Le risque d’asphyxie sur les chantiers : un danger discret mais bien réel
Chaque année, des accidents surviennent dans le BTP dans des situations pourtant courantes : intervention en espace clos, utilisation d’un moteur thermique en intérieur, ventilation insuffisante. Des conditions de travail banales qui peuvent rapidement basculer.
Sur un chantier, il n’y a pas toujours d’odeur, pas de fumée visible, pas de signal évident. Pourtant, en quelques minutes, l’air peut devenir irrespirable. Manque d’oxygène, accumulation de gaz, monoxyde de carbone : le risque d’asphyxie est souvent invisible… mais ses conséquences, elles, sont immédiates.

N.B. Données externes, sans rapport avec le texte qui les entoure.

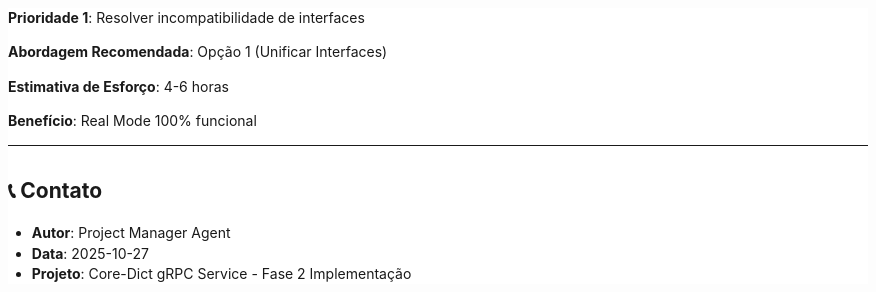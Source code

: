 **Prioridade 1**: Resolver incompatibilidade de interfaces

**Abordagem Recomendada**: Opção 1 (Unificar Interfaces)

**Estimativa de Esforço**: 4-6 horas

**Benefício**: Real Mode 100% funcional

---

## 📞 Contato

- **Autor**: Project Manager Agent
- **Data**: 2025-10-27
- **Projeto**: Core-Dict gRPC Service - Fase 2 Implementação
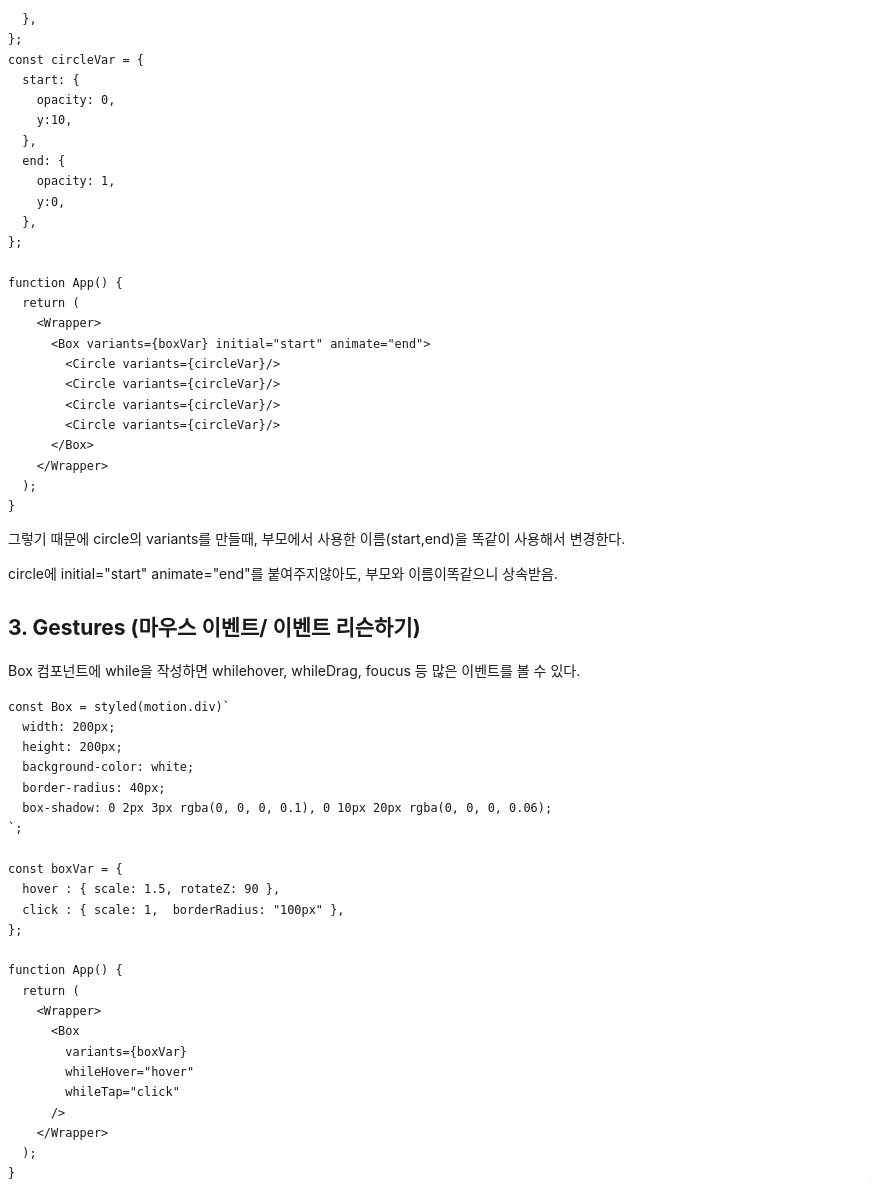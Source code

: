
 ```tsx
  },
};
const circleVar = {
  start: {
    opacity: 0,
    y:10,
  },
  end: {
    opacity: 1,
    y:0,
  },
};

function App() {
  return (
    <Wrapper>
      <Box variants={boxVar} initial="start" animate="end">
        <Circle variants={circleVar}/>
        <Circle variants={circleVar}/>
        <Circle variants={circleVar}/>
        <Circle variants={circleVar}/>
      </Box>
    </Wrapper>
  );
}
```

그렇기 때문에 circle의 variants를 만들때, 부모에서 사용한 이름(start,end)을 똑같이 사용해서 변경한다.

circle에 initial="start" animate="end"를 붙여주지않아도, 부모와 이름이똑같으니 상속받음.

## 3. Gestures (마우스 이벤트/ 이벤트 리슨하기)

Box 컴포넌트에 while을 작성하면
whilehover, whileDrag, foucus 등 많은 이벤트를 볼 수 있다.

```tsx
const Box = styled(motion.div)`
  width: 200px;
  height: 200px;
  background-color: white;
  border-radius: 40px;
  box-shadow: 0 2px 3px rgba(0, 0, 0, 0.1), 0 10px 20px rgba(0, 0, 0, 0.06);
`;

const boxVar = {
  hover : { scale: 1.5, rotateZ: 90 },
  click : { scale: 1,  borderRadius: "100px" },
};

function App() {
  return (
    <Wrapper>
      <Box
        variants={boxVar}
        whileHover="hover"
        whileTap="click"
      />
    </Wrapper>
  );
}

```
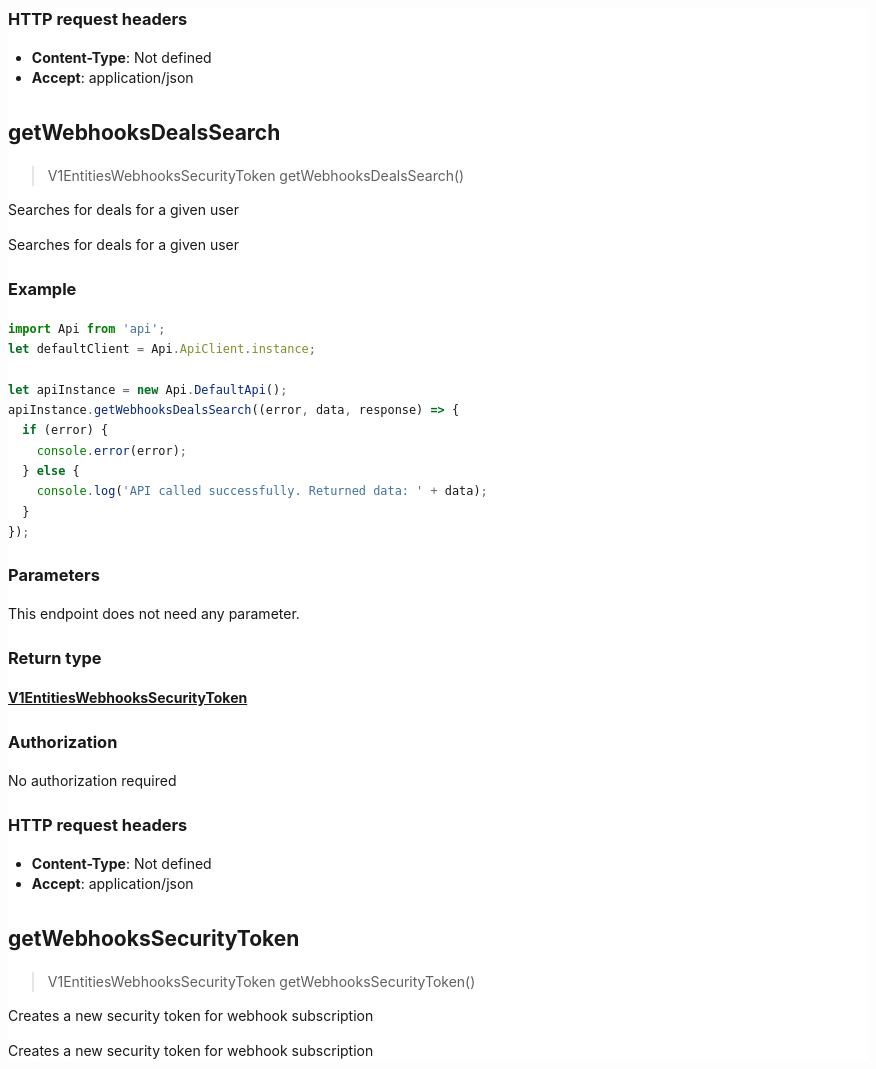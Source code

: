 ### HTTP request headers

- **Content-Type**: Not defined
- **Accept**: application/json


## getWebhooksDealsSearch

> V1EntitiesWebhooksSecurityToken getWebhooksDealsSearch()

Searches for deals for a given user

Searches for deals for a given user

### Example

```javascript
import Api from 'api';
let defaultClient = Api.ApiClient.instance;

let apiInstance = new Api.DefaultApi();
apiInstance.getWebhooksDealsSearch((error, data, response) => {
  if (error) {
    console.error(error);
  } else {
    console.log('API called successfully. Returned data: ' + data);
  }
});
```

### Parameters

This endpoint does not need any parameter.

### Return type

[**V1EntitiesWebhooksSecurityToken**](V1EntitiesWebhooksSecurityToken.md)

### Authorization

No authorization required

### HTTP request headers

- **Content-Type**: Not defined
- **Accept**: application/json


## getWebhooksSecurityToken

> V1EntitiesWebhooksSecurityToken getWebhooksSecurityToken()

Creates a new security token for webhook subscription

Creates a new security token for webhook subscription
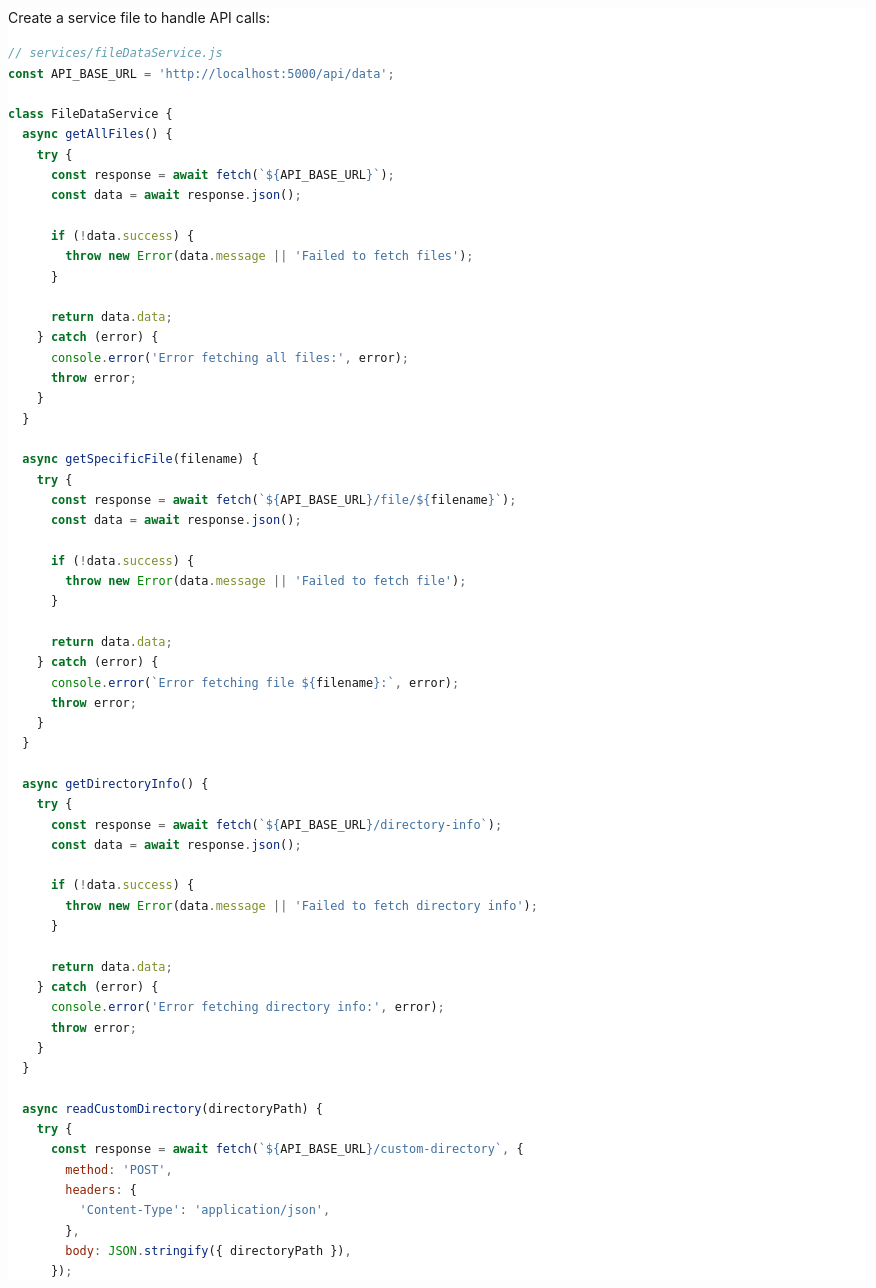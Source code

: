 Create a service file to handle API calls:

```javascript
// services/fileDataService.js
const API_BASE_URL = 'http://localhost:5000/api/data';

class FileDataService {
  async getAllFiles() {
    try {
      const response = await fetch(`${API_BASE_URL}`);
      const data = await response.json();

      if (!data.success) {
        throw new Error(data.message || 'Failed to fetch files');
      }

      return data.data;
    } catch (error) {
      console.error('Error fetching all files:', error);
      throw error;
    }
  }

  async getSpecificFile(filename) {
    try {
      const response = await fetch(`${API_BASE_URL}/file/${filename}`);
      const data = await response.json();

      if (!data.success) {
        throw new Error(data.message || 'Failed to fetch file');
      }

      return data.data;
    } catch (error) {
      console.error(`Error fetching file ${filename}:`, error);
      throw error;
    }
  }

  async getDirectoryInfo() {
    try {
      const response = await fetch(`${API_BASE_URL}/directory-info`);
      const data = await response.json();

      if (!data.success) {
        throw new Error(data.message || 'Failed to fetch directory info');
      }

      return data.data;
    } catch (error) {
      console.error('Error fetching directory info:', error);
      throw error;
    }
  }

  async readCustomDirectory(directoryPath) {
    try {
      const response = await fetch(`${API_BASE_URL}/custom-directory`, {
        method: 'POST',
        headers: {
          'Content-Type': 'application/json',
        },
        body: JSON.stringify({ directoryPath }),
      });
```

Le risque d’asphyxie dépend d’abord de la configuration des lieux. Il est particulièrement élevé dans :
- les espaces fermés ou confinés : cuves, réservoirs, puits, galeries, égouts, locaux sans ouverture ou mal ventilés,
- mais aussi dans certains espaces ouverts contraints : tranchées, fouilles, sous-sols ou zones proches d’une source d’émission de polluants.
Dans ces environnements, les gaz peuvent s’accumuler rapidement, parfois sans aucun signe visible.